Global Education Partnership
(G.E.P.)
is
a non-profit 501(c)(3) organization with divisions in the United
States (Oakland, California), Kenya,
Guatemala, Tanzania
and Indonesia.
The mission of Global Education Partnership is "to provide access to
educational resources that increase the capacity of young people to become
employable and self-reliant in today's global marketplace." The
underlying philosophy of empowerment that permeates the programs that G.E.P.

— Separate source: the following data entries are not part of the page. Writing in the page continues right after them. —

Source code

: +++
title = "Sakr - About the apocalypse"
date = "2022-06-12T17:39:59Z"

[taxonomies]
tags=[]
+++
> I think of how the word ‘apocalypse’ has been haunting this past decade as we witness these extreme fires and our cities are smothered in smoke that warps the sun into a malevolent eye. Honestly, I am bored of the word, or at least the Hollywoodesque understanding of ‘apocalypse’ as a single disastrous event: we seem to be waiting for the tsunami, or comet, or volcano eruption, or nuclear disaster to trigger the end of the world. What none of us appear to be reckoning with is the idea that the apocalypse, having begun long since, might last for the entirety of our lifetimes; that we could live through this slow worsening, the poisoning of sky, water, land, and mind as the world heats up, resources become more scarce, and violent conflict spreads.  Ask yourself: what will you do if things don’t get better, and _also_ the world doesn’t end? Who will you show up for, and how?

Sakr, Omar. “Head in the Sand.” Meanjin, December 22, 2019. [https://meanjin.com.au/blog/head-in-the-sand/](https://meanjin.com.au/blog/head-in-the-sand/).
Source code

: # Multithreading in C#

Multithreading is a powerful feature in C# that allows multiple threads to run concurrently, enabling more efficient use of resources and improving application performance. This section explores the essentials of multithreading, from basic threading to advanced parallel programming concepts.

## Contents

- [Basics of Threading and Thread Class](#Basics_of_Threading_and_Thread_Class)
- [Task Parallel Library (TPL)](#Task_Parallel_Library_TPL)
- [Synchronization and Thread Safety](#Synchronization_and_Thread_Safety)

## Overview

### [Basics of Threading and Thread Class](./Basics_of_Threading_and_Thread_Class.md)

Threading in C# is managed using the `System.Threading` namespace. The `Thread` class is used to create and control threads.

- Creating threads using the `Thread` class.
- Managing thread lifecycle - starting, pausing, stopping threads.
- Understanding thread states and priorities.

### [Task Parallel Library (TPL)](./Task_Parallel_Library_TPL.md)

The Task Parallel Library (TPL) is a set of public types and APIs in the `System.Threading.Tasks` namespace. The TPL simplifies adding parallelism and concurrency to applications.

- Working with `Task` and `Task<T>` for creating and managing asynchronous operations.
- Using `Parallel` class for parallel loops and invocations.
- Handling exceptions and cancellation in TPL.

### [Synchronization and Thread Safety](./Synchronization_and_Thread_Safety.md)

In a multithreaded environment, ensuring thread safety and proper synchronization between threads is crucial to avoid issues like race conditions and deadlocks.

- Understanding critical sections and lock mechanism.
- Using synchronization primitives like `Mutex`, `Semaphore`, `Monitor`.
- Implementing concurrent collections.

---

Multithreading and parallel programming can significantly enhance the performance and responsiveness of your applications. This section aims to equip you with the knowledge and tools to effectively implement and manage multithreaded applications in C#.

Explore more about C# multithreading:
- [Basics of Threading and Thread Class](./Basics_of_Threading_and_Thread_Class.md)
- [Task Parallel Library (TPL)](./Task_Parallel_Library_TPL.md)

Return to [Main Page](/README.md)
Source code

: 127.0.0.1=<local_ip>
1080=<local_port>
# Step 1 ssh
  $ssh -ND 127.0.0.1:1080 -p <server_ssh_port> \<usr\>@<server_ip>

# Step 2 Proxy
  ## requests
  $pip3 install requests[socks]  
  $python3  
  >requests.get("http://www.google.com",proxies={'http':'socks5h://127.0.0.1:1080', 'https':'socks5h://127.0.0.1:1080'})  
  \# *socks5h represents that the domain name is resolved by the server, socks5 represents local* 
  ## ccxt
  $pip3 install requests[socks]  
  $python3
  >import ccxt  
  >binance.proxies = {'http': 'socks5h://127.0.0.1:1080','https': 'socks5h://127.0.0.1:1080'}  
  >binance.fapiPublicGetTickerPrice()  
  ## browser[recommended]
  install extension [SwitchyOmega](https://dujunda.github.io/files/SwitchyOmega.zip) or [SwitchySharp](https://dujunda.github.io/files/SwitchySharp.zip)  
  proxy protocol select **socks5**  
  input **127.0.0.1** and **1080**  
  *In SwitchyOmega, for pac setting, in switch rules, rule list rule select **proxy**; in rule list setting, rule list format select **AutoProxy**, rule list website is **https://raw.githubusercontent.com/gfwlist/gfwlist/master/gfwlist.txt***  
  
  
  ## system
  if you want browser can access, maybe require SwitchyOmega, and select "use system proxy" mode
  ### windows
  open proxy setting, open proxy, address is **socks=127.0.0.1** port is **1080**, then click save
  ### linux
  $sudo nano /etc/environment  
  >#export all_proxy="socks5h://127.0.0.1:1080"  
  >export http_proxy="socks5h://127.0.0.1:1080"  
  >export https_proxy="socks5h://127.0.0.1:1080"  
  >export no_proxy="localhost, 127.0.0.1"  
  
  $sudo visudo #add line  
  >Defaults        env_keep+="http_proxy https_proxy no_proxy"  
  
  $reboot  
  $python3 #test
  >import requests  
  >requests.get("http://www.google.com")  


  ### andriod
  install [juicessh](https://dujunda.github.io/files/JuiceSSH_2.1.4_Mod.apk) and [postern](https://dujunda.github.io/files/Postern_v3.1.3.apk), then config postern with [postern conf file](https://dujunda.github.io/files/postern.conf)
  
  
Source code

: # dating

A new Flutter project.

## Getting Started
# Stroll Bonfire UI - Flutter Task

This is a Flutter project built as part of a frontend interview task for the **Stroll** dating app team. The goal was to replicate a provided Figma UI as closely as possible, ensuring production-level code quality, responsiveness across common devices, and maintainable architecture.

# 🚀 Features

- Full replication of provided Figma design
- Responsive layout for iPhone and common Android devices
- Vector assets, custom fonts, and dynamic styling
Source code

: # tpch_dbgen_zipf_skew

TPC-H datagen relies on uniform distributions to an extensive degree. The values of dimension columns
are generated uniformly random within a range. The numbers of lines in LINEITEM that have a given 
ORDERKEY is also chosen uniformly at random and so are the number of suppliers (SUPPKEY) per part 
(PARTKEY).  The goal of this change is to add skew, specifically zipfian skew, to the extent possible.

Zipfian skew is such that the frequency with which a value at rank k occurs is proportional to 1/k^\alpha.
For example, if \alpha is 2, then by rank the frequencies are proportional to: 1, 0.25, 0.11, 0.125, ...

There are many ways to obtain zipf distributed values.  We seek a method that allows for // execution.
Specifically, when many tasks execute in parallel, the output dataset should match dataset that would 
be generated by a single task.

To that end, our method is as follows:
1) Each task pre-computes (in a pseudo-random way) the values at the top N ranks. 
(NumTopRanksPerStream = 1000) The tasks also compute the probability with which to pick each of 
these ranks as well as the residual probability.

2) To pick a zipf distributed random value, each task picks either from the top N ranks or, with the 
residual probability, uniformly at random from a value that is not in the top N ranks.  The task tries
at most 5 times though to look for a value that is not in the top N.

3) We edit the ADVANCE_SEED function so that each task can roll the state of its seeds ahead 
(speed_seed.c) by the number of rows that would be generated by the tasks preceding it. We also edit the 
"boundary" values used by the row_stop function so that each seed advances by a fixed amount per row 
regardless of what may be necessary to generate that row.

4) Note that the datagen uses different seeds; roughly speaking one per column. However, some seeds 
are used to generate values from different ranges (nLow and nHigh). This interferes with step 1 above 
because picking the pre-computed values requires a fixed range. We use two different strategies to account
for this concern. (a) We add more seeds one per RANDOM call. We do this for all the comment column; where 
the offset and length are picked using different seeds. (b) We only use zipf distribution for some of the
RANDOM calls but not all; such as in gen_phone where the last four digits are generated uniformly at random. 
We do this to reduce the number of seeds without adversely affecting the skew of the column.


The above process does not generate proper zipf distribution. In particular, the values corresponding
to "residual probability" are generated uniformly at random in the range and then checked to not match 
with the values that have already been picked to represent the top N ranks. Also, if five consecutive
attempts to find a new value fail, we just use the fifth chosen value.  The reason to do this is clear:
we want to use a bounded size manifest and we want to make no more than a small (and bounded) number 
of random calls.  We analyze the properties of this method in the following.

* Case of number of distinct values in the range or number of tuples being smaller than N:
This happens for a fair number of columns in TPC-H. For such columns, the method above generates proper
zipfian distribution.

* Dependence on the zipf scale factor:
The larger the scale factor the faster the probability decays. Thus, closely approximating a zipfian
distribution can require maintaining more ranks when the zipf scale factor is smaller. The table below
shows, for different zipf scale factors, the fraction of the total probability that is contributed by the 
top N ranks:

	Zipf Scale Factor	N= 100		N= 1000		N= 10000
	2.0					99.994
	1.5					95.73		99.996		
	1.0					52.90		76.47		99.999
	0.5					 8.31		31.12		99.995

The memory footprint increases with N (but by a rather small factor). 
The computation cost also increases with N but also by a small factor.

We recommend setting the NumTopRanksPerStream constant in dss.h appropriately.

offers in low-income communities in the U.S. and in developing countries is
that sustainable development - where people can access and then re-create
opportunities to both excel personally and improve their communities - is only
possible if the people that ultimately benefit from a program are viewed not
as recipients of the program, but as participants in designing and
implementing a program to suit their needs.
G.E.P. History
After finishing at UC/Berkeley, Tony
Silard, founder of Global Education Partnership, conducted a 3-month
teacher-training seminar in Guatemala, taught mathematics in an inner-city
public high school in Washington D.C. for one year, and then joined the Peace
Corps as a Community Development Worker in Kenya with the Ministry of Education.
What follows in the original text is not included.